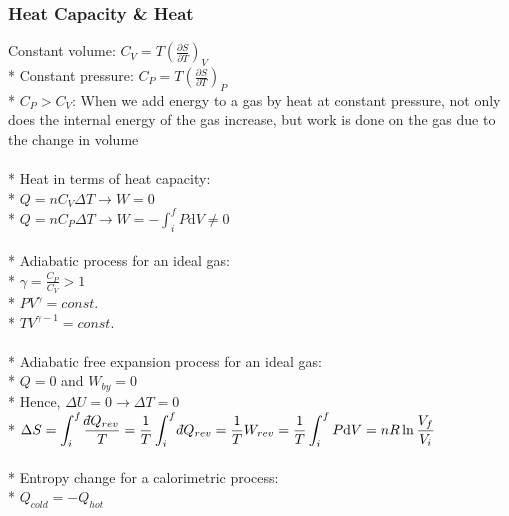 \subsubsection{Heat Capacity \& Heat}
Constant volume: \(\displaystyle C_V=T\left(\frac{\partial S}{\partial T}\right)_V\)\\*
Constant pressure: \(\displaystyle C_P=T\left(\frac{\partial S}{\partial T}\right)_P\)\\*
\(C_P>C_V\): When we add energy to a gas by heat at constant pressure, not only does the internal energy of the gas increase, but work is done on the gas due to the change in volume\\\\*
%
Heat in terms of heat capacity:\\*
\(Q=nC_V\Delta T \rightarrow W=0\)\\*
\(Q=nC_P\Delta T \rightarrow W=-\int_i^f{P\mathrm{d}V}\neq0\)\\\\*
%
Adiabatic process for an ideal gas:\\*
\(\displaystyle\gamma=\frac{C_P}{C_V}>1\)\\*
\(PV^{\gamma}=const.\)\\*
\(TV^{\gamma-1}=const.\)\\\\*
%
Adiabatic free expansion process for an ideal gas:\\*
\(Q=0\) and \(W_{by}=0\)\\*
Hence, \(\Delta U=0 \rightarrow\Delta T=0\)\\*
\(\displaystyle\Delta S=\int_{i}^{f}\frac{\dbar Q_{rev}}{T}=\frac{1}{T}\int_{i}^{f}\dbar Q_{rev}=\frac{1}{T}W_{rev}=\frac{1}{T}\int_{i}^{f}P\mathrm{d}V=nR\ln{\frac{V_f}{V_i}}\)\\\\*
Entropy change for a calorimetric process:\\*
\(Q_{cold}=-Q_{hot}\)

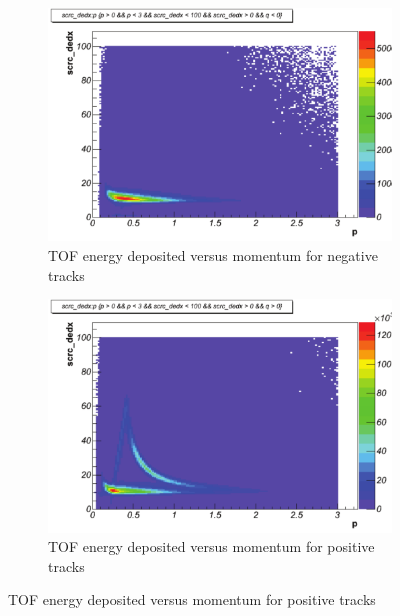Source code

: \begin{figure}\begin{center}
    \begin{subfigure}{0.5\columnwidth}\begin{center}
        \includegraphics[width=.9\linewidth]{figures/calib/tof/Tof_56855_final_dedxm.pdf}
        \caption{TOF energy deposited versus momentum for negative tracks}
        \label{plt:tofEvpneg}
    \end{center}\end{subfigure}\begin{subfigure}{0.5\columnwidth}\begin{center}
        \includegraphics[width=.9\linewidth]{figures/calib/tof/Tof_56855_final_dedxp.pdf}
        \caption{TOF energy deposited versus momentum for positive tracks}
        \label{plt:tofEvppos}
    \end{center}\end{subfigure}
\end{center}\end{figure}

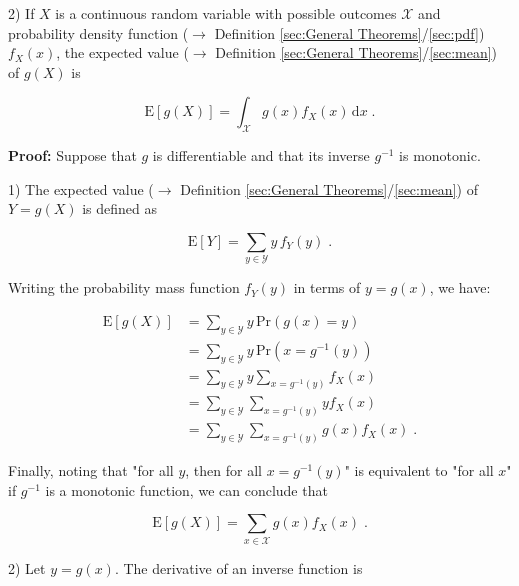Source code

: \documentclass[a4paper,12pt,twoside]{book}
\begin{document}
2) If $X$ is a continuous random variable with possible outcomes $\mathcal{X}$ and probability density function ($\rightarrow$ Definition \ref{sec:General Theorems}/\ref{sec:pdf}) $f_X(x)$, the expected value ($\rightarrow$ Definition \ref{sec:General Theorems}/\ref{sec:mean}) of $g(X)$ is

\begin{equation} \label{eq:mean-lotus-mean-lotus-cont}
\mathrm{E}[g(X)] = \int_{\mathcal{X}} g(x) f_X(x) \, \mathrm{d}x \; .
\end{equation}


\vspace{1em}
\textbf{Proof:} Suppose that $g$ is differentiable and that its inverse $g^{-1}$ is monotonic.

1) The expected value ($\rightarrow$ Definition \ref{sec:General Theorems}/\ref{sec:mean}) of $Y = g(X)$ is defined as

\begin{equation} \label{eq:mean-lotus-mean-lotus-disc-s1}
\mathrm{E}[Y] = \sum_{y \in \mathcal{Y}} y \, f_Y(y) \; .
\end{equation}

Writing the probability mass function $f_Y(y)$ in terms of $y = g(x)$, we have:

\begin{equation} \label{eq:mean-lotus-mean-lotus-disc-s2}
\begin{split}
\mathrm{E}[g(X)] &= \sum_{y \in \mathcal{Y}} y \, \mathrm{Pr}(g(x) = y) \\
&= \sum_{y \in \mathcal{Y}} y \, \mathrm{Pr}(x = g^{-1}(y)) \\
&= \sum_{y \in \mathcal{Y}} y \sum_{x = g^{-1}(y)} f_X(x) \\
&= \sum_{y \in \mathcal{Y}} \sum_{x = g^{-1}(y)} y f_X(x) \\
&= \sum_{y \in \mathcal{Y}} \sum_{x = g^{-1}(y)} g(x) f_X(x) \; .
\end{split}
\end{equation}

Finally, noting that "for all $y$, then for all $x = g^{-1}(y)$" is equivalent to "for all $x$" if $g^{-1}$ is a monotonic function, we can conclude that

\begin{equation} \label{eq:mean-lotus-mean-lotus-disc-s3}
\mathrm{E}[g(X)] = \sum_{x \in \mathcal{X}} g(x) f_X(x) \; .
\end{equation}

\vspace{1em}
2) Let $y = g(x)$. The derivative of an inverse function is
\end{document}

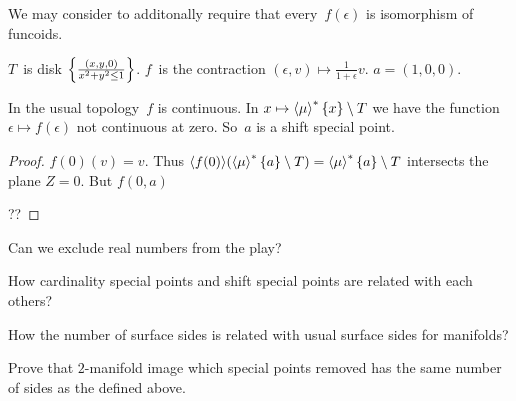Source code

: We may consider to additonally require that every~$f(\epsilon)$ is isomorphism
of funcoids.

\begin{example}
$T$~is disk $\left\{ \frac{(x,y,0)}{x^2+y^2\leq 1}\right\}$. $f$~is the contraction
$(\epsilon,v)\mapsto\frac{1}{1+\epsilon}v$. $a=(1,0,0)$.

In the usual topology~$f$ is continuous. In
$x\mapsto\left\langle \mu\right\rangle ^{\ast}\{x\}\setminus T$ we have the function
$\epsilon\mapsto f(\epsilon)$ not continuous at zero.
So~$a$ is a shift special point.
\end{example}

\begin{proof}
$f (0) (v) = v$. Thus $\langle f (0) \rangle (\left\langle \mu\right\rangle ^{\ast} \{ a
\} \setminus T) = \left\langle \mu\right\rangle ^{\ast} \{ a \} \setminus T$ intersects
the plane $Z = 0$. But $f (0, a)$

??
\end{proof}

\begin{question}
Can we exclude real numbers from the play?
\end{question}

\begin{question}
How cardinality special points and shift special points are related with each
others?
\end{question}

\begin{question}
How the number of surface sides is related with usual surface sides for
manifolds?
\end{question}

Prove that $2$-manifold image which special points removed has the same number
of sides as the defined above.
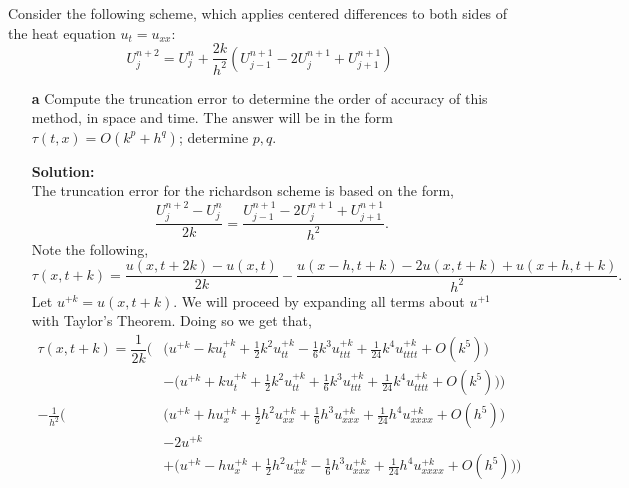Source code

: \documentclass[12pt]{article}
\makeatletter
\theoremstyle{homework}
\newenvironment{exercise}[1]
{\def\@currentlabel{#1}\exercisecore}
{\endexercisecore}
\newcommand{\localhead}[1]{\par\smallskip\noindent\textbf{#1}\nobreak\\}%
\newcommand\solution{\localhead{Solution:}}
\makeatother
\begin{document}
\begin{exercise}{Problem P34}
\begin{enumerate}
    \vspace*{.15in}





  \end{enumerate}
\end{exercise}
\vspace{.15in}





\begin{exercise}{Problem P35} Consider the following scheme, which applies centered differences to both sides of the heat equation $u_t = u_{xx}$:
  \begin{equation*}
    U_j^{n+2} = U_j^n + \frac{2k}{h^2}( U_{j-1}^{n+1}-2U_j^{n+1}+ U_{j+1}^{n+1})
  \end{equation*}
  \begin{enumerate}
    \item[\textbf{a}] Compute the truncation error to determine the order of accuracy of this method, in space and time. The answer will be in the form $\tau(t, x) = O(k^p + h^q)$; determine $p, q$.
    \solution The truncation error for the richardson scheme is based on the form, 
      \begin{equation*}
        \dfrac{U_j^{n+2} -  U_j^n}{2k} =\dfrac{U_{j-1}^{n+1}-2U_j^{n+1}+ U_{j+1}^{n+1}}{h^2}.
      \end{equation*}
      Note the following, 
      \begin{equation*}
        \tau(x, t+k) =   \dfrac{u(x, t+2k) -  u(x, t)}{2k} - \dfrac{u(x - h, t + k) -2u(x, t + k)+u(x + h, t + k)}{h^2}.
      \end{equation*}
      Let $u^{+k} = u(x , t + k)$. We will proceed by expanding all terms about $u^{+1}$ with Taylor's Theorem. Doing so we get that, 
      \begin{align*}
        \tau(x, t+k) = \dfrac{1}{2k} \biggl(&\bigl(u^{+k} - ku_{t}^{+k} + \frac{1}{2}k^2u_{tt}^{+k} - \frac{1}{6}k^3u_{ttt}^{+k} + \frac{1}{24}k^4u_{tttt}^{+k} + O(k^5)\bigr)\\ 
        &- \bigl(u^{+k} + ku_{t}^{+k} + \frac{1}{2}k^2u_{tt}^{+k} + \frac{1}{6}k^3u_{ttt}^{+k} + \frac{1}{24}k^4u_{tttt}^{+k} + O(k^5)\bigr)\biggr)\\
        -\frac{1}{h^2}\biggl(&\bigl(u^{+k} + hu_{x}^{+k} + \frac{1}{2}h^2u_{xx}^{+k} + \frac{1}{6}h^3u_{xxx}^{+k} + \frac{1}{24}h^4u_{xxxx}^{+k} + O(h^5)\bigr)\\
        &-2u^{+k}\\
        &+ \bigl(u^{+k} - hu_{x}^{+k} + \frac{1}{2}h^2u_{xx}^{+k} - \frac{1}{6}h^3u_{xxx}^{+k} + \frac{1}{24}h^4u_{xxxx}^{+k} + O(h^5)\bigr)
        \biggr)
      \end{align*}


\end{enumerate}
\end{exercise}
\end{document}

= = = =

The string to find is "have"; copy every line of the listing that has it.

● ANSWER FOR THE TASK
Writing the probability mass function $f_Y(y)$ in terms of $y = g(x)$, we have:
$x\mapsto\left\langle \mu\right\rangle ^{\ast}\{x\}\setminus T$ we have the function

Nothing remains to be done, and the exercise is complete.